Task directions: The answer must be one number: how many lines in the data below include the string "qquad".

------

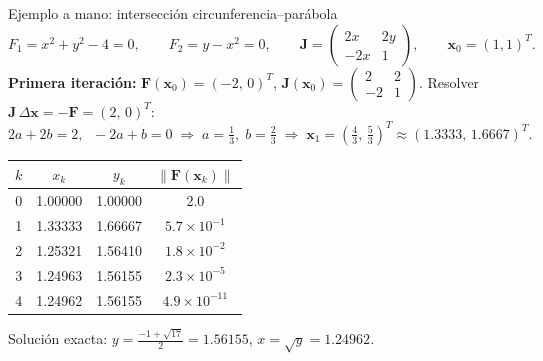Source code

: \documentclass[aspectratio=169,11pt]{beamer}
\newcommand{\vect}[1]{\mathbf{#1}}
\newcommand{\Jac}{\mathbf{J}}
\begin{document}
\begin{frame}{Ejemplo a mano: intersección circunferencia--parábola}
  \small
  \[
    F_1=x^2+y^2-4=0,\qquad F_2=y-x^2=0,\qquad
    \Jac=\begin{pmatrix}2x&2y\\-2x&1\end{pmatrix},\qquad \vect x_0=(1,1)^T.
  \]
  \textbf{Primera iteración:} $\vect F(\vect x_0)=(-2,\,0)^T$, \; $\Jac(\vect x_0)=\begin{pmatrix}2&2\\-2&1\end{pmatrix}$. Resolver $\Jac\,\Delta\vect x=-\vect F=(2,\,0)^T$:
  \[
    2a+2b=2,\;\; -2a+b=0 \;\Rightarrow\; a=\tfrac13,\; b=\tfrac23
    \;\Rightarrow\; \vect x_1=\left(\tfrac43,\,\tfrac53\right)^T\approx(1.3333,\,1.6667)^T.
  \]
  \begin{center}
  \footnotesize
  \begin{tabular}{@{}cccc@{}}
    \toprule
    $k$ & $x_k$ & $y_k$ & $\|\vect F(\vect x_k)\|$ \\
    \midrule
    0 & 1.00000 & 1.00000 & 2.0 \\
    1 & 1.33333 & 1.66667 & $5.7\times10^{-1}$ \\
    2 & 1.25321 & 1.56410 & $1.8\times10^{-2}$ \\
    3 & 1.24963 & 1.56155 & $2.3\times10^{-5}$ \\
    4 & 1.24962 & 1.56155 & $4.9\times10^{-11}$ \\
    \bottomrule
  \end{tabular}
  \end{center}
  {\small Solución exacta: $y=\frac{-1+\sqrt{17}}{2}=1.56155$, \; $x=\sqrt y=1.24962$.}
\end{frame}
\end{document}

------

Reply to the task: 2